#### [Supplied data]
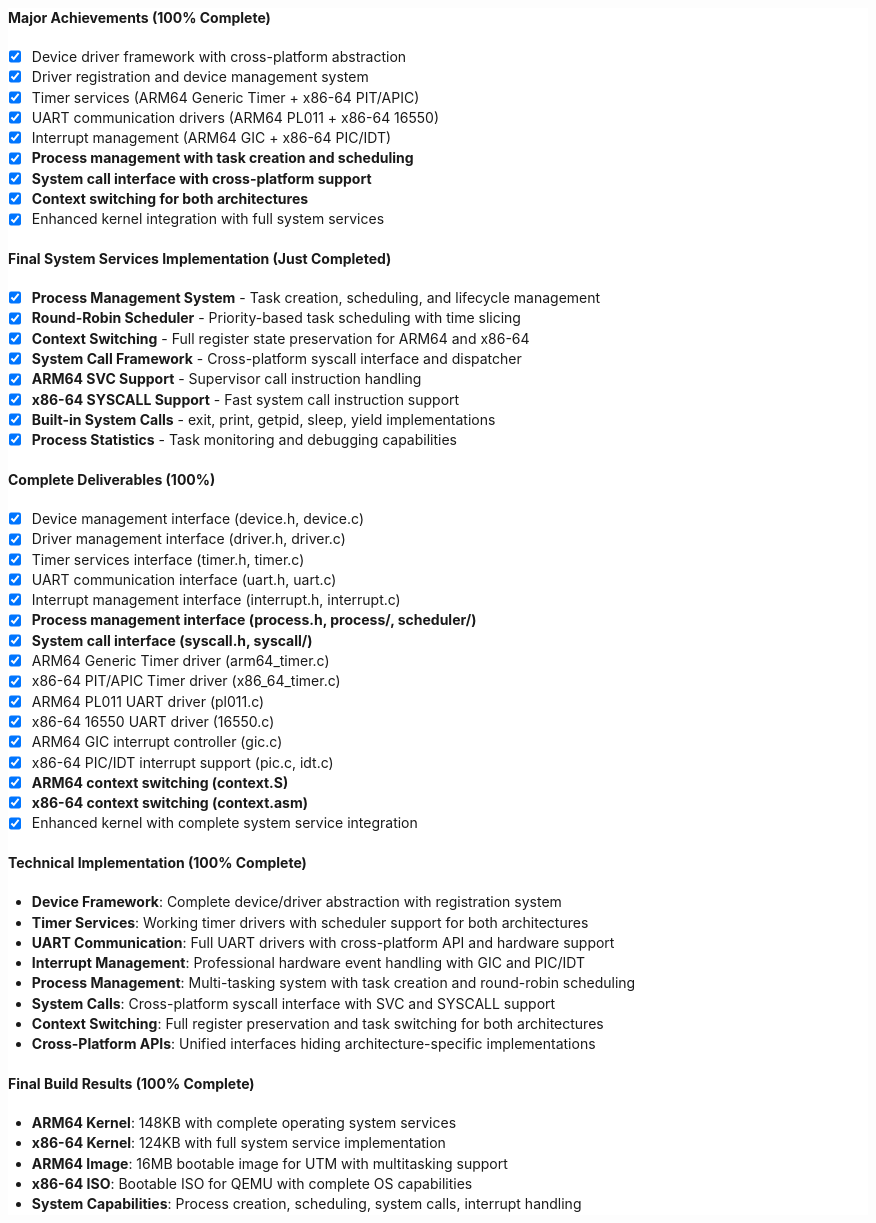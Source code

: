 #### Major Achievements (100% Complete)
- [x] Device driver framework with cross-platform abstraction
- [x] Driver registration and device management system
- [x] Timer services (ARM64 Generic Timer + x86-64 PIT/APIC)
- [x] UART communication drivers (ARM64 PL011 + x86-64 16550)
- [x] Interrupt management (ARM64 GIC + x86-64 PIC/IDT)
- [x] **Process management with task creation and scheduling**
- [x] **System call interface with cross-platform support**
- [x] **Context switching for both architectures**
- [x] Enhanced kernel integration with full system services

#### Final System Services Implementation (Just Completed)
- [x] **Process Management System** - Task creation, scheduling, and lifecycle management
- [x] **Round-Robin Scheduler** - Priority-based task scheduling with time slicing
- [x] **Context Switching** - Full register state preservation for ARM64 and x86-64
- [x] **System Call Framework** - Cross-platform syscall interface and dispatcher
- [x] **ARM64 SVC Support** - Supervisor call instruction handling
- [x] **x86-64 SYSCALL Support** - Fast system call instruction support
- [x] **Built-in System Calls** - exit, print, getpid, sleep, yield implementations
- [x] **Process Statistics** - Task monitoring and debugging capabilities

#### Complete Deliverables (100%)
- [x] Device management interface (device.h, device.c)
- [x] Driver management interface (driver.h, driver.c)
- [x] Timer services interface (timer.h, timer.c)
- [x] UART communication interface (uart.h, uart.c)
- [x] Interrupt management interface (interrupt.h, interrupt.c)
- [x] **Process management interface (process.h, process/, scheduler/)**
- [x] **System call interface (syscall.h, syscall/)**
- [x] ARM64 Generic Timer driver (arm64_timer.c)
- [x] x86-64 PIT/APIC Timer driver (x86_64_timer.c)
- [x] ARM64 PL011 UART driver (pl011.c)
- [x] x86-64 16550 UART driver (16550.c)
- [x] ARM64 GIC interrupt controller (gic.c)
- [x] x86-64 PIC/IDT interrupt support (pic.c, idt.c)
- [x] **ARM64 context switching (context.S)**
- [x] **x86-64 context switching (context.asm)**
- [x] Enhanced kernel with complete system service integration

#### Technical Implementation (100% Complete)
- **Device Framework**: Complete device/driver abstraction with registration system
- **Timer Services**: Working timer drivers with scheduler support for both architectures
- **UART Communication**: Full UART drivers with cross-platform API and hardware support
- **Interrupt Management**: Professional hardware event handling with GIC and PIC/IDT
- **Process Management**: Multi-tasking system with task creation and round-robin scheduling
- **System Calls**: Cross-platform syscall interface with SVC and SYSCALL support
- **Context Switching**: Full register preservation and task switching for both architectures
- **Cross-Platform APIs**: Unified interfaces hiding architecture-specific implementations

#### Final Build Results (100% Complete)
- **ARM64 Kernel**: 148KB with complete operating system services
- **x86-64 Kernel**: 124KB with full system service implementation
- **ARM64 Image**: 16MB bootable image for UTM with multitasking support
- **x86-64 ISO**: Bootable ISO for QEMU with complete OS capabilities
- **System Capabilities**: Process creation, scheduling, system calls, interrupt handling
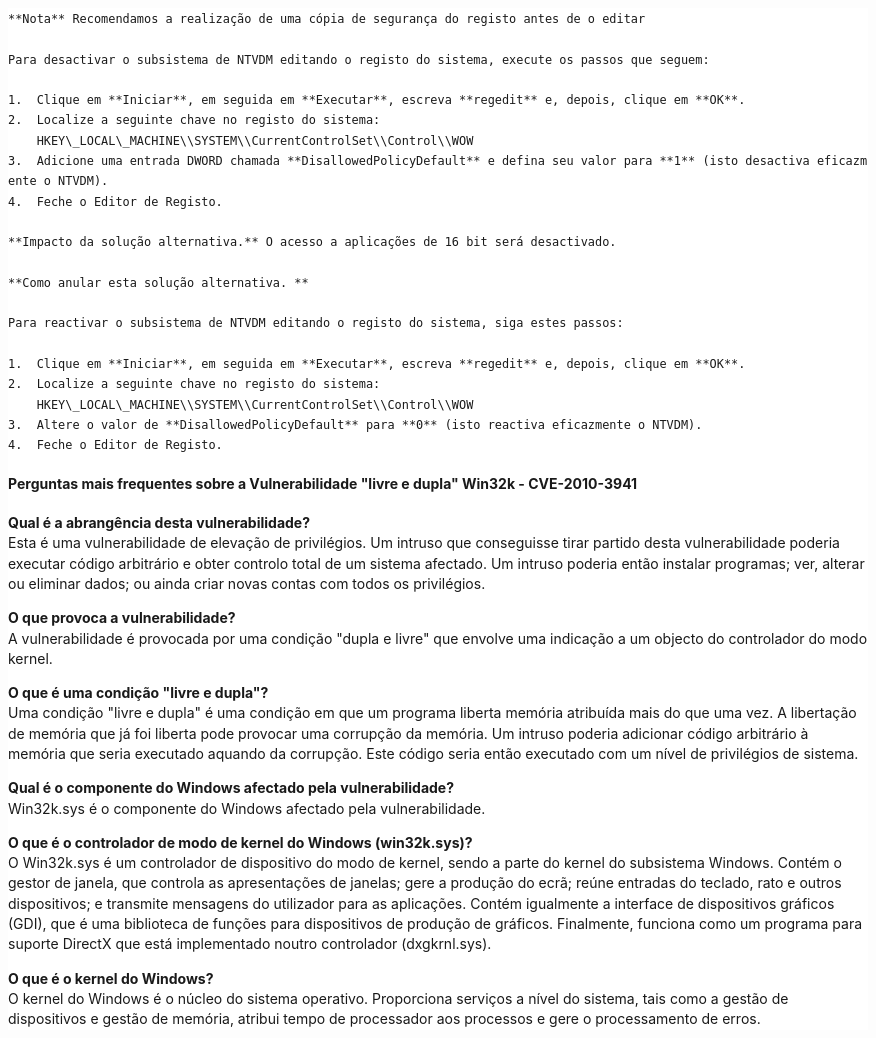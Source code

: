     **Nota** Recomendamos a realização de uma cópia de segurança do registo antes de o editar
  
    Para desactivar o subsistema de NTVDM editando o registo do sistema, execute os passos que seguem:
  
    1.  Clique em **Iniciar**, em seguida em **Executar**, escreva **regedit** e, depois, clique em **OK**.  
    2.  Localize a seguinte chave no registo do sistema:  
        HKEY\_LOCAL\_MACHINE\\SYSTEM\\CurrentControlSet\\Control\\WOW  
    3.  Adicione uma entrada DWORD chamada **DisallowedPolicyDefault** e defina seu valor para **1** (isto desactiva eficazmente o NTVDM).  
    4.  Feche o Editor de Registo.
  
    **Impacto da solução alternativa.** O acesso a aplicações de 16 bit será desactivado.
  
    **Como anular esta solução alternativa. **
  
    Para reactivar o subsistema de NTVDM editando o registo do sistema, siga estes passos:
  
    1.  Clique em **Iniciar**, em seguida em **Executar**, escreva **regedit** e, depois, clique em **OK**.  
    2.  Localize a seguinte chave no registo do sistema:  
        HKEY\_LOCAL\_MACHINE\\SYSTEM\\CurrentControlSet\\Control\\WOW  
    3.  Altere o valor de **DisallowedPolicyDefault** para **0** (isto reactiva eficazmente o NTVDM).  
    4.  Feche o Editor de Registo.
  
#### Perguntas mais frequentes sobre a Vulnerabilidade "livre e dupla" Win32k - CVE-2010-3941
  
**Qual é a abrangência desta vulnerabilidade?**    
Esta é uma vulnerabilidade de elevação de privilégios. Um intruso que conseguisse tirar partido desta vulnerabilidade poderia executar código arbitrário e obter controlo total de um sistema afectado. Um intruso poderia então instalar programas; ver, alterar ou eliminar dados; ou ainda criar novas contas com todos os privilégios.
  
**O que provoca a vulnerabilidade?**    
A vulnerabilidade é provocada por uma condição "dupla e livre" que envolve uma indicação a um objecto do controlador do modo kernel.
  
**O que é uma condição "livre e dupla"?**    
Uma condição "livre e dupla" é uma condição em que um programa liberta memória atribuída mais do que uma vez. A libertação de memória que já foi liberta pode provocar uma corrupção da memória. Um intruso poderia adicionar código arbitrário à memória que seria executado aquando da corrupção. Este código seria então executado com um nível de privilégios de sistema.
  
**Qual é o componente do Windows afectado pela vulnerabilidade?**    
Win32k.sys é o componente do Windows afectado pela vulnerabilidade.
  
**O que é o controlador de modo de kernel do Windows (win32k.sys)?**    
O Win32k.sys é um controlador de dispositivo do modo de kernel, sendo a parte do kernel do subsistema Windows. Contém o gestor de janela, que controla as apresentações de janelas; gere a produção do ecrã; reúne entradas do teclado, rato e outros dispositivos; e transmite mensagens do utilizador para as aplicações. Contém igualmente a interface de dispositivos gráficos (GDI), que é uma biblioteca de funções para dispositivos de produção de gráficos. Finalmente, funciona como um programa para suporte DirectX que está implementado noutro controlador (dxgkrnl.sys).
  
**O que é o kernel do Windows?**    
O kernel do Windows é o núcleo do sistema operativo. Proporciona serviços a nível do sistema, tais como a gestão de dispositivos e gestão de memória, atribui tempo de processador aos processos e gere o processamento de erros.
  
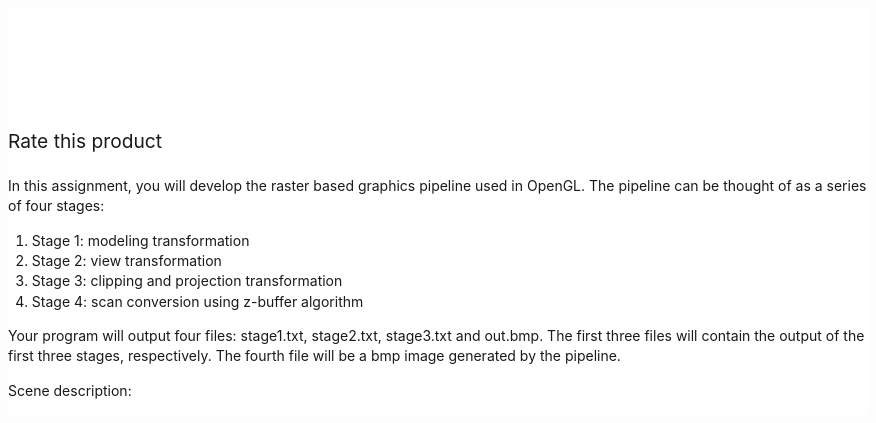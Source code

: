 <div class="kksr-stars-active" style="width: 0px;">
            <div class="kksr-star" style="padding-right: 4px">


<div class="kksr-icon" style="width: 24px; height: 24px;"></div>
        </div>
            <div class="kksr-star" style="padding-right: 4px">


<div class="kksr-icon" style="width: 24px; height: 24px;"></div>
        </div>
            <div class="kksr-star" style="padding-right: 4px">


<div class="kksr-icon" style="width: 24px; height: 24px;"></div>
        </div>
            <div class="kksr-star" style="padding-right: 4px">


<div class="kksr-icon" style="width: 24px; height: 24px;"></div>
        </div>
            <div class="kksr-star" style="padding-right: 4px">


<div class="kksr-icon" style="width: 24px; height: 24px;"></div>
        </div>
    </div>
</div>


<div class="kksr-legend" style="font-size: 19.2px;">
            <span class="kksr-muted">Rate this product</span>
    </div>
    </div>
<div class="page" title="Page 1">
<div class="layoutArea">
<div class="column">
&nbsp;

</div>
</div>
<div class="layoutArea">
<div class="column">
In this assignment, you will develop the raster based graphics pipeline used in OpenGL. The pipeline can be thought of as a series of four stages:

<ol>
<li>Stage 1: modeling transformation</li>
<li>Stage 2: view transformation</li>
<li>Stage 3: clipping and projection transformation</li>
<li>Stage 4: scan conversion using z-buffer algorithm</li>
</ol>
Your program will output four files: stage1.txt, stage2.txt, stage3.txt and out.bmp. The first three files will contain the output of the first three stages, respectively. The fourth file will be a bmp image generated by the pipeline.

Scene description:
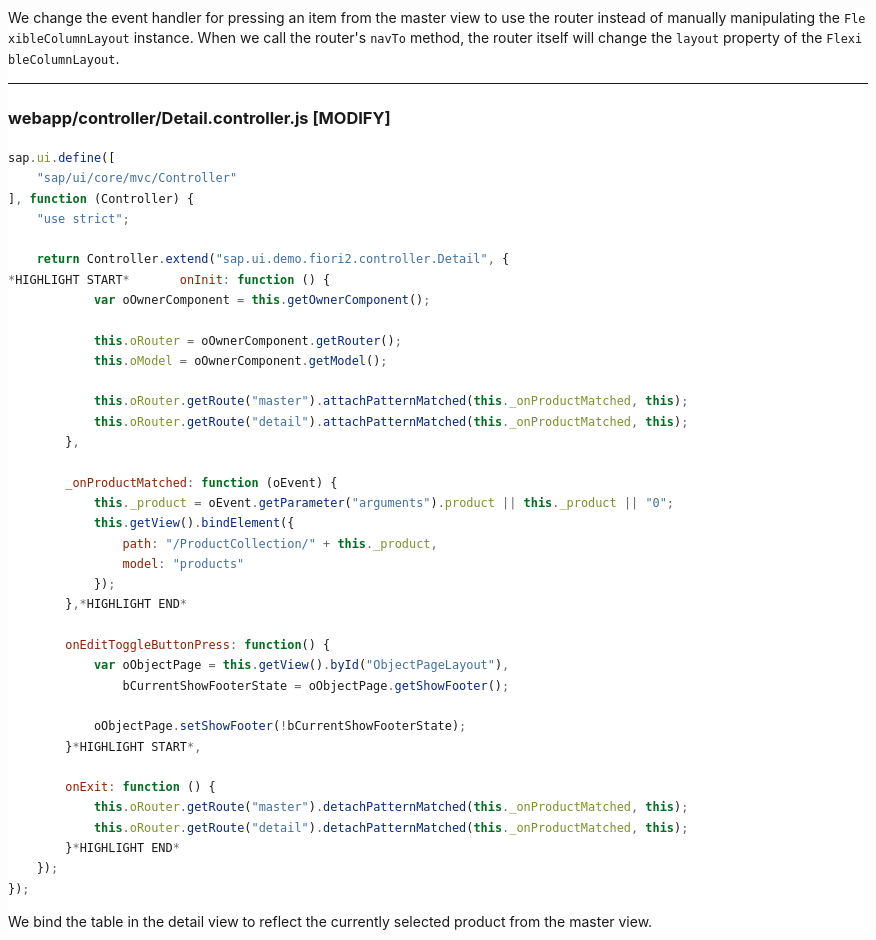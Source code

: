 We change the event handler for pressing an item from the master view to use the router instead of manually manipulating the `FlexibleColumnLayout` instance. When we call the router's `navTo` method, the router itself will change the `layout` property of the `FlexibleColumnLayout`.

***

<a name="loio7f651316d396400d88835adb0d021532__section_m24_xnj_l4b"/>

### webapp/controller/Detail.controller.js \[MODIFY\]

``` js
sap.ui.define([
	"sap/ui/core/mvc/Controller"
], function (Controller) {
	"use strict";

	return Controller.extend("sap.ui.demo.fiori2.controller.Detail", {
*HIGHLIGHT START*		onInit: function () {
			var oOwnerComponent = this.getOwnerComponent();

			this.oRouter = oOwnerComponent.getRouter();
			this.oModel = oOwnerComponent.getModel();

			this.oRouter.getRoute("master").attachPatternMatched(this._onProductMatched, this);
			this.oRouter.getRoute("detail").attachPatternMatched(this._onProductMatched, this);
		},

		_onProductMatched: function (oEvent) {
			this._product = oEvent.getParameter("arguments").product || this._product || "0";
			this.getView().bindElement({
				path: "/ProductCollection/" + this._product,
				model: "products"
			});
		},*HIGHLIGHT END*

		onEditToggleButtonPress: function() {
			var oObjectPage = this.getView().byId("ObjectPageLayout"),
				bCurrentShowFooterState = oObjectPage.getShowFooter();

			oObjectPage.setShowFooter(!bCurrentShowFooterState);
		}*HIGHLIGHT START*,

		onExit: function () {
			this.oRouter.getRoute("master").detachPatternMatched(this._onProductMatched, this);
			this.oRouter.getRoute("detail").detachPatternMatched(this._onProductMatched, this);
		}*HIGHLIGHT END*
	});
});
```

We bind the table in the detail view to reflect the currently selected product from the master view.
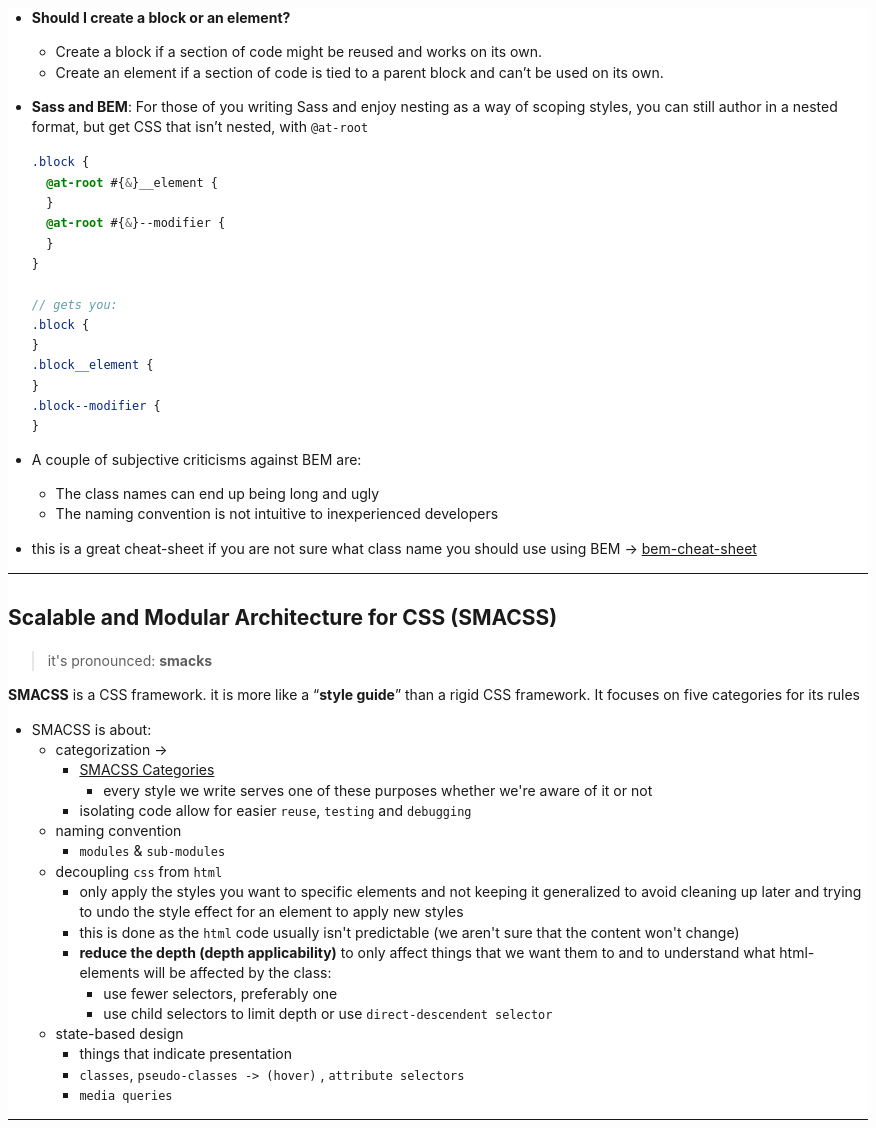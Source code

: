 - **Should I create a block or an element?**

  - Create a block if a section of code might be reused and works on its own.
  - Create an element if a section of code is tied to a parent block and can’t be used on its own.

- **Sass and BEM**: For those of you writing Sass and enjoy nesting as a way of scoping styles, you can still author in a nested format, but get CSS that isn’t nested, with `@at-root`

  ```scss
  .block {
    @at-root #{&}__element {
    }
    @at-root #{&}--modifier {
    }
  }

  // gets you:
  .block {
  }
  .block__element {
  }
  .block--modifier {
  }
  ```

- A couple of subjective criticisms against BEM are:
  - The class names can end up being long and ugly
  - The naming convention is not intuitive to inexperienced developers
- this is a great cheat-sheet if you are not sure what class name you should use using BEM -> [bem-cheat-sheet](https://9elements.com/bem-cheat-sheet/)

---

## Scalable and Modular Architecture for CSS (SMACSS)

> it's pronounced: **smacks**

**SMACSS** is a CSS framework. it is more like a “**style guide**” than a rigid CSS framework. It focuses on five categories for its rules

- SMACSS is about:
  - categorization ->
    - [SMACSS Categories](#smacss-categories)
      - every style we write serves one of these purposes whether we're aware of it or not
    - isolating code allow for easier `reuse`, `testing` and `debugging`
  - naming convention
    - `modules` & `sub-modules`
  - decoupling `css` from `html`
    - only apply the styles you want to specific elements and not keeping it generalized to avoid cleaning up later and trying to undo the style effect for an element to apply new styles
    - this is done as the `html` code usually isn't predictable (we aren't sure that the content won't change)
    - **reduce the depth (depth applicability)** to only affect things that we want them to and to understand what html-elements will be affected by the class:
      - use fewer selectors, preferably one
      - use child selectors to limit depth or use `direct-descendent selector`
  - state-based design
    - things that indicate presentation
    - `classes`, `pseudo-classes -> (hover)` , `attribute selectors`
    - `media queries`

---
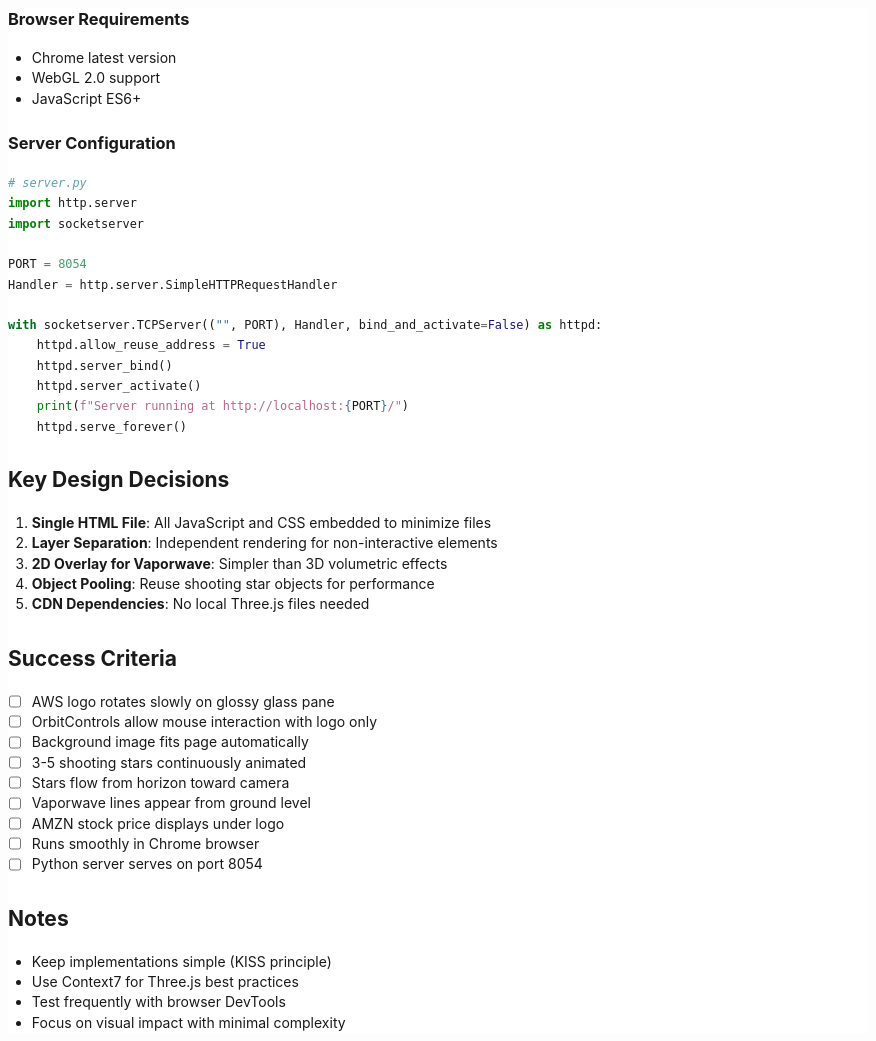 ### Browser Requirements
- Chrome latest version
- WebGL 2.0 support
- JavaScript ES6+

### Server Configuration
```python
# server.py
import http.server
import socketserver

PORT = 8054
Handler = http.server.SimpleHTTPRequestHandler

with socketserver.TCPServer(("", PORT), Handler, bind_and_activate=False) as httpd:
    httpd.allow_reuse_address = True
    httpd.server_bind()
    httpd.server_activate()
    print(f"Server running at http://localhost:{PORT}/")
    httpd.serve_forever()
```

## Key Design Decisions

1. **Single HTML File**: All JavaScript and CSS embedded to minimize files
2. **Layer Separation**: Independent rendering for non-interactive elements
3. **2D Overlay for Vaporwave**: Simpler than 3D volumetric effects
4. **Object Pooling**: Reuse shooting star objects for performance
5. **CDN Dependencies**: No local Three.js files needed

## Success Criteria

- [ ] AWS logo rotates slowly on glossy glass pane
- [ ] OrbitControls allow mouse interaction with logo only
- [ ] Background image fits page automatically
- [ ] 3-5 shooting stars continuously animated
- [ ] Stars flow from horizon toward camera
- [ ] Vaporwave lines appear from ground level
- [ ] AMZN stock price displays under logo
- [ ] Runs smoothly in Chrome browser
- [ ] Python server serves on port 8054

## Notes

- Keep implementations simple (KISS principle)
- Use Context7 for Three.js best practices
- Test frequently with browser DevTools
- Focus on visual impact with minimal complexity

#### [Your assignment]
In the listing above, count every line that contains "privilégios". Respond with the number alone.

#### [Result of this task]
2